▸ TASK BRIEF
Nothing but the images is to be left out of your exact copy of the entries.

BEGIN

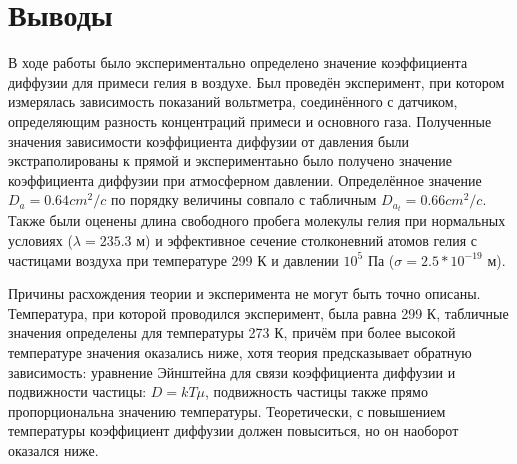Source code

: \documentclass[12pt,a4paper]{article}
\begin{document}
\section{Выводы}
В ходе работы было экспериментально определено значение коэффициента диффузии для примеси гелия в воздухе. Был проведён эксперимент, при котором измерялась зависимость показаний вольтметра, соединённого с датчиком, определяющим разность концентраций примеси и основного газа. Полученные значения зависимости коэффициента диффузии от давления были экстраполированы к прямой и экспериментаьно было получено значение коэффициента диффузии при атмосферном давлении. Определённое значение $D_a = 0.64 cm^2/c$  по порядку величины совпало с табличным $D_{a_{t}} = 0.66 cm^2/c$. Также были оценены длина свободного пробега молекулы гелия при нормальных условиях ($\lambda =  235.3$ м) и эффективное сечение столконевний атомов гелия с частицами воздуха при температуре 299 К и давлении $10^5$ Па ($\sigma = 2.5 * 10^{-19}$ м).\par
Причины расхождения теории и эксперимента не могут быть точно описаны. Температура, при которой проводился эксперимент, была равна 299 К, табличные значения определены для температуры 273 К, причём при более высокой температуре значения оказались ниже, хотя теория предсказывает обратную зависимость: уравнение Эйнштейна для связи коэффициента диффузии и подвижности частицы: $D = kT\mu$, подвижность частицы также прямо пропорциональна значению температуры. Теоретически, с повышением температуры коэффициент диффузии должен повыситься, но он наоборот оказался ниже. \par
\end{document}
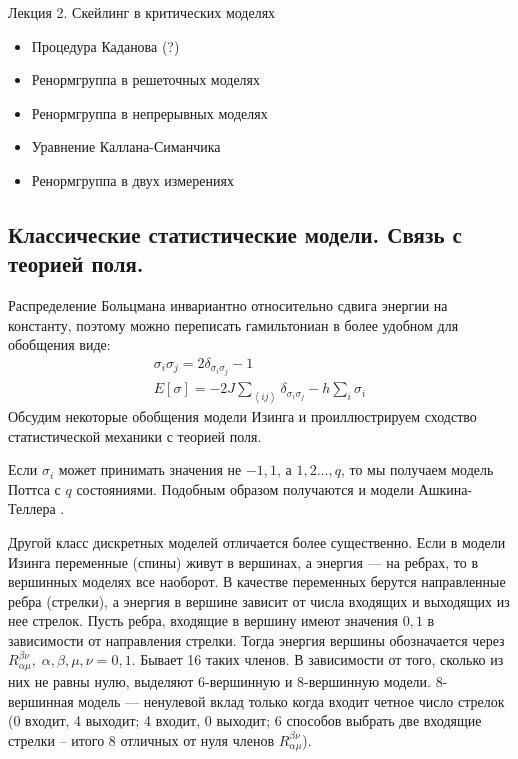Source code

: \documentclass[a4paper,12pt]{article}
\theoremstyle{definition}
\theoremstyle{definition}
\theoremstyle{definition}
\begin{document}
 Лекция 2. Скейлинг в критических моделях
  \begin{itemize}
  \item Процедура Каданова (?)
  \item Ренормгруппа в решеточных моделях
  \item Ренормгруппа в непрерывных моделях
  \item Уравнение Каллана-Симанчика
  \item Ренормгруппа в двух измерениях
  \end{itemize}

\subsection{Классические статистические модели. Связь с теорией поля.}
\label{sec:statistical-models-qft}

Распределение Больцмана инвариантно относительно сдвига энергии на константу, поэтому можно
переписать гамильтониан в более удобном для обобщения виде:
\begin{equation}
  \label{eq:12}
  \begin{array}{l}
    \sigma_i\sigma_j=2\delta_{\sigma_i\sigma_j}-1\\
    E[\sigma]=-2J\sum_{\left<ij\right>}\delta_{\sigma_i\sigma_j}-h\sum_i \sigma_i
  \end{array}
\end{equation}
Обсудим некоторые обобщения модели Изинга и проиллюстрируем сходство статистической механики с теорией поля.

Если $\sigma_i$ может принимать значения не $-1,1$, а $1,2\dots,q$, то мы получаем модель Поттса с $q$ состояниями.
Подобным образом получаются и модели Ашкина-Теллера \cite{difrancesco1997cft}.

Другой класс дискретных моделей отличается более существенно. Если в модели Изинга переменные
(спины) живут в вершинах, а энергия --- на ребрах, то в вершинных моделях все наоборот. В качестве
переменных берутся направленные ребра (стрелки), а энергия в вершине зависит от числа входящих и
выходящих из нее стрелок. Пусть ребра, входящие в вершину имеют значения $0,1$ в зависимости от
направления стрелки. Тогда энергия вершины обозначается через $R_{\alpha\mu}^{\beta\nu},\;
\alpha,\beta,\mu,\nu=0,1$. Бывает 16 таких членов. В зависимости от того, сколько из них не равны
нулю, выделяют 6-вершинную и 8-вершинную модели. 8-вершинная модель --- ненулевой вклад только когда
входит четное число стрелок (0 входит, 4 выходит; 4 входит, 0 выходит; 6 способов выбрать две
входящие стрелки -- итого 8 отличных от нуля членов $R_{\alpha\mu}^{\beta\nu}$).
\end{document}
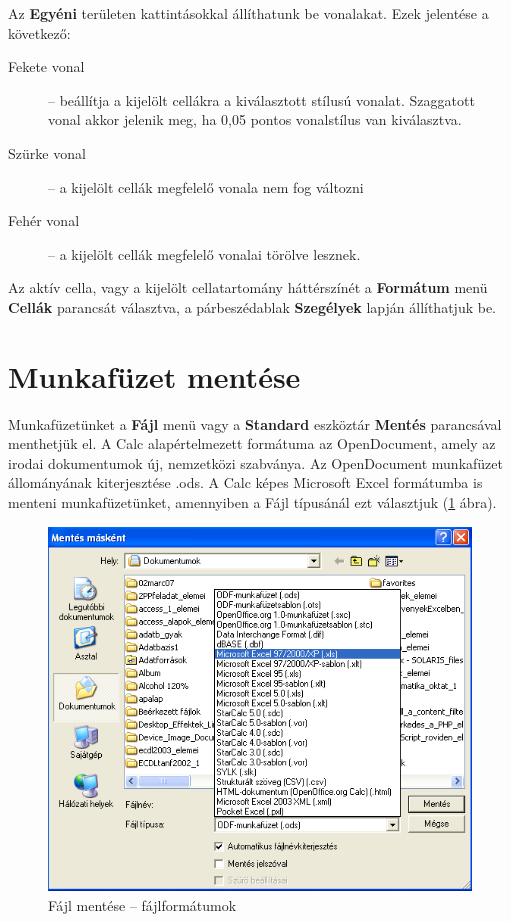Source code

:Az \textbf{Egyéni} területen kattintásokkal állíthatunk be
vonalakat. Ezek jelentése a következő:
\begin{description}
\item [Fekete vonal] -- beállítja a kijelölt cellákra a
kiválasztott stílusú vonalat. Szaggatott vonal akkor jelenik meg,
ha 0,05 pontos vonalstílus van kiválasztva.
\item [Szürke vonal] -- a kijelölt cellák megfelelő vonala
nem fog változni
\item [Fehér vonal] -- a kijelölt cellák megfelelő vonalai
törölve lesznek. 
\end{description}

Az aktív cella, vagy a kijelölt cellatartomány
háttérszínét a \textbf{Formátum} menü \textbf{Cellák}
parancsát választva, a párbeszédablak \textbf{Szegélyek}
lapján állíthatjuk be. 


\section{Munkafüzet mentése}

Munkafüzetünket a \textbf{Fájl} menü vagy a \textbf{Standard}
eszköztár \textbf{Mentés} parancsával menthetjük el. A Calc
alapértelmezett formátuma az OpenDocument, amely az irodai
dokumentumok új, nemzetközi szabványa. Az OpenDocument
munkafüzet állományának kiterjesztése .ods. A Calc képes
Microsoft Excel formátumba is menteni munkafüzetünket, amennyiben
a Fájl típusánál ezt választjuk (\ref{FájlFormátumok} ábra).

\begin{figure}[!h]
\begin{center}
\includegraphics[width=13.79cm]{oocalcv2-img17.png}
\caption{Fájl mentése --  fájlformátumok}\label{FájlFormátumok} 
\end{center}
\end{figure}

END

▸ OUTPUT FOR THIS TASK
Source code

: \documentclass[12pt,a4paper]{article}
\begin{document}
\section{Выводы}
В ходе работы было экспериментально определено значение коэффициента диффузии для примеси гелия в воздухе. Был проведён эксперимент, при котором измерялась зависимость показаний вольтметра, соединённого с датчиком, определяющим разность концентраций примеси и основного газа. Полученные значения зависимости коэффициента диффузии от давления были экстраполированы к прямой и экспериментаьно было получено значение коэффициента диффузии при атмосферном давлении. Определённое значение $D_a = 0.64 cm^2/c$  по порядку величины совпало с табличным $D_{a_{t}} = 0.66 cm^2/c$. Также были оценены длина свободного пробега молекулы гелия при нормальных условиях ($\lambda =  235.3$ м) и эффективное сечение столконевний атомов гелия с частицами воздуха при температуре 299 К и давлении $10^5$ Па ($\sigma = 2.5 * 10^{-19}$ м).\par
Причины расхождения теории и эксперимента не могут быть точно описаны. Температура, при которой проводился эксперимент, была равна 299 К, табличные значения определены для температуры 273 К, причём при более высокой температуре значения оказались ниже, хотя теория предсказывает обратную зависимость: уравнение Эйнштейна для связи коэффициента диффузии и подвижности частицы: $D = kT\mu$, подвижность частицы также прямо пропорциональна значению температуры. Теоретически, с повышением температуры коэффициент диффузии должен повыситься, но он наоборот оказался ниже. \par
\end{document}
Source code

: \documentclass[a4paper,12pt]{article}
\theoremstyle{definition}
\theoremstyle{definition}
\theoremstyle{definition}
\begin{document}
 Лекция 2. Скейлинг в критических моделях
  \begin{itemize}
  \item Процедура Каданова (?)
  \item Ренормгруппа в решеточных моделях
  \item Ренормгруппа в непрерывных моделях
  \item Уравнение Каллана-Симанчика
  \item Ренормгруппа в двух измерениях
  \end{itemize}

\subsection{Классические статистические модели. Связь с теорией поля.}
\label{sec:statistical-models-qft}

Распределение Больцмана инвариантно относительно сдвига энергии на константу, поэтому можно
переписать гамильтониан в более удобном для обобщения виде:
\begin{equation}
  \label{eq:12}
  \begin{array}{l}
    \sigma_i\sigma_j=2\delta_{\sigma_i\sigma_j}-1\\
    E[\sigma]=-2J\sum_{\left<ij\right>}\delta_{\sigma_i\sigma_j}-h\sum_i \sigma_i
  \end{array}
\end{equation}
Обсудим некоторые обобщения модели Изинга и проиллюстрируем сходство статистической механики с теорией поля.

Если $\sigma_i$ может принимать значения не $-1,1$, а $1,2\dots,q$, то мы получаем модель Поттса с $q$ состояниями.
Подобным образом получаются и модели Ашкина-Теллера \cite{difrancesco1997cft}.

Другой класс дискретных моделей отличается более существенно. Если в модели Изинга переменные
(спины) живут в вершинах, а энергия --- на ребрах, то в вершинных моделях все наоборот. В качестве
переменных берутся направленные ребра (стрелки), а энергия в вершине зависит от числа входящих и
выходящих из нее стрелок. Пусть ребра, входящие в вершину имеют значения $0,1$ в зависимости от
направления стрелки. Тогда энергия вершины обозначается через $R_{\alpha\mu}^{\beta\nu},\;
\alpha,\beta,\mu,\nu=0,1$. Бывает 16 таких членов. В зависимости от того, сколько из них не равны
нулю, выделяют 6-вершинную и 8-вершинную модели. 8-вершинная модель --- ненулевой вклад только когда
входит четное число стрелок (0 входит, 4 выходит; 4 входит, 0 выходит; 6 способов выбрать две
входящие стрелки -- итого 8 отличных от нуля членов $R_{\alpha\mu}^{\beta\nu}$).
\end{document}
Source code

:Az \textbf{Egyéni} területen kattintásokkal állíthatunk be
vonalakat. Ezek jelentése a következő:
\begin{description}
\item [Fekete vonal] -- beállítja a kijelölt cellákra a
kiválasztott stílusú vonalat. Szaggatott vonal akkor jelenik meg,
ha 0,05 pontos vonalstílus van kiválasztva.
\item [Szürke vonal] -- a kijelölt cellák megfelelő vonala
nem fog változni
\item [Fehér vonal] -- a kijelölt cellák megfelelő vonalai
törölve lesznek. 
\end{description}

Az aktív cella, vagy a kijelölt cellatartomány
háttérszínét a \textbf{Formátum} menü \textbf{Cellák}
parancsát választva, a párbeszédablak \textbf{Szegélyek}
lapján állíthatjuk be. 


\section{Munkafüzet mentése}

Munkafüzetünket a \textbf{Fájl} menü vagy a \textbf{Standard}
eszköztár \textbf{Mentés} parancsával menthetjük el. A Calc
alapértelmezett formátuma az OpenDocument, amely az irodai
dokumentumok új, nemzetközi szabványa. Az OpenDocument
munkafüzet állományának kiterjesztése .ods. A Calc képes
Microsoft Excel formátumba is menteni munkafüzetünket, amennyiben
a Fájl típusánál ezt választjuk (\ref{FájlFormátumok} ábra).

\begin{figure}[!h]
\begin{center}
\includegraphics[width=13.79cm]{oocalcv2-img17.png}
\caption{Fájl mentése --  fájlformátumok}\label{FájlFormátumok} 
\end{center}
\end{figure}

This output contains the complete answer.